TASK DIRECTIONS »
Every line below from the one containing "2 | Signal_B3_MD9000_MBH10000_n6 | pass" through the one containing "4 | Signal_B3_MD9000_MBH10000_n6" must be transcribed exactly. Omit all lines outside that stretch.

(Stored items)
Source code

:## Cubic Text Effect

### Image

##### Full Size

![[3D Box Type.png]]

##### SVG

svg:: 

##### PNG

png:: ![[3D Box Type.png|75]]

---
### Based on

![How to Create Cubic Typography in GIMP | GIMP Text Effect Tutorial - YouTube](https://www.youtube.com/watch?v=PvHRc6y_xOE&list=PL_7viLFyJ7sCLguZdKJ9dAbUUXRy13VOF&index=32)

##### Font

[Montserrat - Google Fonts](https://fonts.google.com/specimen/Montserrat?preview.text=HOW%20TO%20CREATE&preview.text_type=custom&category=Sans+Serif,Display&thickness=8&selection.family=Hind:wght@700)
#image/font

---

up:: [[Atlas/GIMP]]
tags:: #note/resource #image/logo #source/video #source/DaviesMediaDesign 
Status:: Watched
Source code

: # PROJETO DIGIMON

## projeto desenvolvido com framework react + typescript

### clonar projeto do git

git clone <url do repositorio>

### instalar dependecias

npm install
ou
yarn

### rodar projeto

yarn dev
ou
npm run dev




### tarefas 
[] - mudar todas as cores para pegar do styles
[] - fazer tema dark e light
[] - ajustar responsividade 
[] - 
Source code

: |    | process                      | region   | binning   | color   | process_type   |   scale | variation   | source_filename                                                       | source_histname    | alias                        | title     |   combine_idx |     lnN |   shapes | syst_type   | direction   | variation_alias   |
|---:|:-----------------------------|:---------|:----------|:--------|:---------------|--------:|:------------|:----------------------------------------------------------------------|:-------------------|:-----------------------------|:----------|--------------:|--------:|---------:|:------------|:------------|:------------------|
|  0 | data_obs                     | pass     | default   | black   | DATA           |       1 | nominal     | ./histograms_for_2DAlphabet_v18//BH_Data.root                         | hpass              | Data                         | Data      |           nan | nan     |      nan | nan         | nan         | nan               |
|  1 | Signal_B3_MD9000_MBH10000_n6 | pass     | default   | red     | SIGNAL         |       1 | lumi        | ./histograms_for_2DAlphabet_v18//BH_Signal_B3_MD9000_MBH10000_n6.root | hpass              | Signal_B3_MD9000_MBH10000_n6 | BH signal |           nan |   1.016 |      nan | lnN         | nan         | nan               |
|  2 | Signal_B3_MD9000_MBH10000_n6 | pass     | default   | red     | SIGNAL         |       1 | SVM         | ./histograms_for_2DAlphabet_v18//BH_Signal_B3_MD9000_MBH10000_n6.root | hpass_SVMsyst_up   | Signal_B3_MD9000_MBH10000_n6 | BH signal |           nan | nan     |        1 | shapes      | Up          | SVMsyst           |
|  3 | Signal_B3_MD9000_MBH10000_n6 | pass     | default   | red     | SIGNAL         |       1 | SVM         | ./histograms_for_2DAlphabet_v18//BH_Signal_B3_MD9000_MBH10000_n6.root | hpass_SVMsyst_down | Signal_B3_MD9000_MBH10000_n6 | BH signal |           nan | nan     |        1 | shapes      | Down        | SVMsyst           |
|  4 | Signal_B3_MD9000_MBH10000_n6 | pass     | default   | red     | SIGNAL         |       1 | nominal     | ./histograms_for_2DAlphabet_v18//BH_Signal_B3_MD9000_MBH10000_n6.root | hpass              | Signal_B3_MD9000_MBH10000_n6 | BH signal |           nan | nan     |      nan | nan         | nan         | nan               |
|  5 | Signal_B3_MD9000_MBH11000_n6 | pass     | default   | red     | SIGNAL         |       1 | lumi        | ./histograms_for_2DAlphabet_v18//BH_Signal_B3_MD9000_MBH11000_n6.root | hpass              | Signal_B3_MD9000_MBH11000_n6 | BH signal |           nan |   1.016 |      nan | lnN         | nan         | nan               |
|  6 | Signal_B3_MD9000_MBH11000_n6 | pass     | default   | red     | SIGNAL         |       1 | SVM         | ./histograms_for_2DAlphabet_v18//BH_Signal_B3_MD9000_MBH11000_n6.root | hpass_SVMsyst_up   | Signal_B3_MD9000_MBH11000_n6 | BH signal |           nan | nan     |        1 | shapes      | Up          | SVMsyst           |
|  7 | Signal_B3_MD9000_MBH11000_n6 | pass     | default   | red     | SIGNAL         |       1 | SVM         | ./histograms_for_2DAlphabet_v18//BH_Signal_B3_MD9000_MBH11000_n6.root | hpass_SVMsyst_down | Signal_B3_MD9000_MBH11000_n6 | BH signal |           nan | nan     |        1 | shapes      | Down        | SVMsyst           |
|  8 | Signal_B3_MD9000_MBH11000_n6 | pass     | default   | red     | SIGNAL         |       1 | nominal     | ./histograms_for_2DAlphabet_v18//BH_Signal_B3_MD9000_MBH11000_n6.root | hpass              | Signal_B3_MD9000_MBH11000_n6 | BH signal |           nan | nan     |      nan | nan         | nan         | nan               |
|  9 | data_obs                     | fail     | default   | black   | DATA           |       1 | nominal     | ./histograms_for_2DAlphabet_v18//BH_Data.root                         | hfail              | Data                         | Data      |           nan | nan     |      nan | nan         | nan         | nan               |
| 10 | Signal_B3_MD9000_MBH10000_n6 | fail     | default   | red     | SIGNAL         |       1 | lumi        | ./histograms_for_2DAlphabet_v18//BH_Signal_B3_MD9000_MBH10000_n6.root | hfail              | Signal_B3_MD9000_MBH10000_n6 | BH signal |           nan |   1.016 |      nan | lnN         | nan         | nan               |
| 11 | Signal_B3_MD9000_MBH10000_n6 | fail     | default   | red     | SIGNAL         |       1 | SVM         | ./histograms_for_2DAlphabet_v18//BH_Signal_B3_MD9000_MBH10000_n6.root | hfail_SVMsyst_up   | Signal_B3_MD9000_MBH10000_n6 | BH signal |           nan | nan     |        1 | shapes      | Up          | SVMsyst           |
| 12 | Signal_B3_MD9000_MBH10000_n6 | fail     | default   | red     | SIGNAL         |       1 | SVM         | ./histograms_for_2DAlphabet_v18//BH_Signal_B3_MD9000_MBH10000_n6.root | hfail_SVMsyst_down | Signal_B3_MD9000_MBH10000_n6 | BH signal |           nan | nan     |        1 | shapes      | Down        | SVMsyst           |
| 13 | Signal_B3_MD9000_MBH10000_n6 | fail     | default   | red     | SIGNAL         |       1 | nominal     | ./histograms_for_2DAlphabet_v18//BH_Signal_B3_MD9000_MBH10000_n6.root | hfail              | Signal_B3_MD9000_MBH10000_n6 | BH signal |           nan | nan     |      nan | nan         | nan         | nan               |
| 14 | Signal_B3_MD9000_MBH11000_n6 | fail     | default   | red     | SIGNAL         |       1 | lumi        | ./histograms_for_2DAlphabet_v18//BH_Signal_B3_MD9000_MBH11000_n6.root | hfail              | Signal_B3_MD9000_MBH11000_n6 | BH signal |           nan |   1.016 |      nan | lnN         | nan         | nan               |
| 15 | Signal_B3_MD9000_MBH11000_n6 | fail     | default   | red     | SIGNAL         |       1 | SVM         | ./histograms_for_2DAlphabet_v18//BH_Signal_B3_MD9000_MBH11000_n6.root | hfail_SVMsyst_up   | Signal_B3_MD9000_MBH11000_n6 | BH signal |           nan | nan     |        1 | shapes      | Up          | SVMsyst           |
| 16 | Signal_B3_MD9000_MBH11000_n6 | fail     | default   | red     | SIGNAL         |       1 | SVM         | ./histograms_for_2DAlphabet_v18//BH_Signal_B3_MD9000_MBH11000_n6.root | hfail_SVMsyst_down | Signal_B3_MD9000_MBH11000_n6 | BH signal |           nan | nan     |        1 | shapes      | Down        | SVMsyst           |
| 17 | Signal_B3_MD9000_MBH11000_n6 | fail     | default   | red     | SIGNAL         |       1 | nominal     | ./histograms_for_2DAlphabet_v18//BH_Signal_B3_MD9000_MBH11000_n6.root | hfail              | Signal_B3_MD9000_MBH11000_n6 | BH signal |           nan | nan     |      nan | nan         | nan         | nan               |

TASK RESPONSE »
|  2 | Signal_B3_MD9000_MBH10000_n6 | pass     | default   | red     | SIGNAL         |       1 | SVM         | ./histograms_for_2DAlphabet_v18//BH_Signal_B3_MD9000_MBH10000_n6.root | hpass_SVMsyst_up   | Signal_B3_MD9000_MBH10000_n6 | BH signal |           nan | nan     |        1 | shapes      | Up          | SVMsyst           |
|  3 | Signal_B3_MD9000_MBH10000_n6 | pass     | default   | red     | SIGNAL         |       1 | SVM         | ./histograms_for_2DAlphabet_v18//BH_Signal_B3_MD9000_MBH10000_n6.root | hpass_SVMsyst_down | Signal_B3_MD9000_MBH10000_n6 | BH signal |           nan | nan     |        1 | shapes      | Down        | SVMsyst           |
|  4 | Signal_B3_MD9000_MBH10000_n6 | pass     | default   | red     | SIGNAL         |       1 | nominal     | ./histograms_for_2DAlphabet_v18//BH_Signal_B3_MD9000_MBH10000_n6.root | hpass              | Signal_B3_MD9000_MBH10000_n6 | BH signal |           nan | nan     |      nan | nan         | nan         | nan               |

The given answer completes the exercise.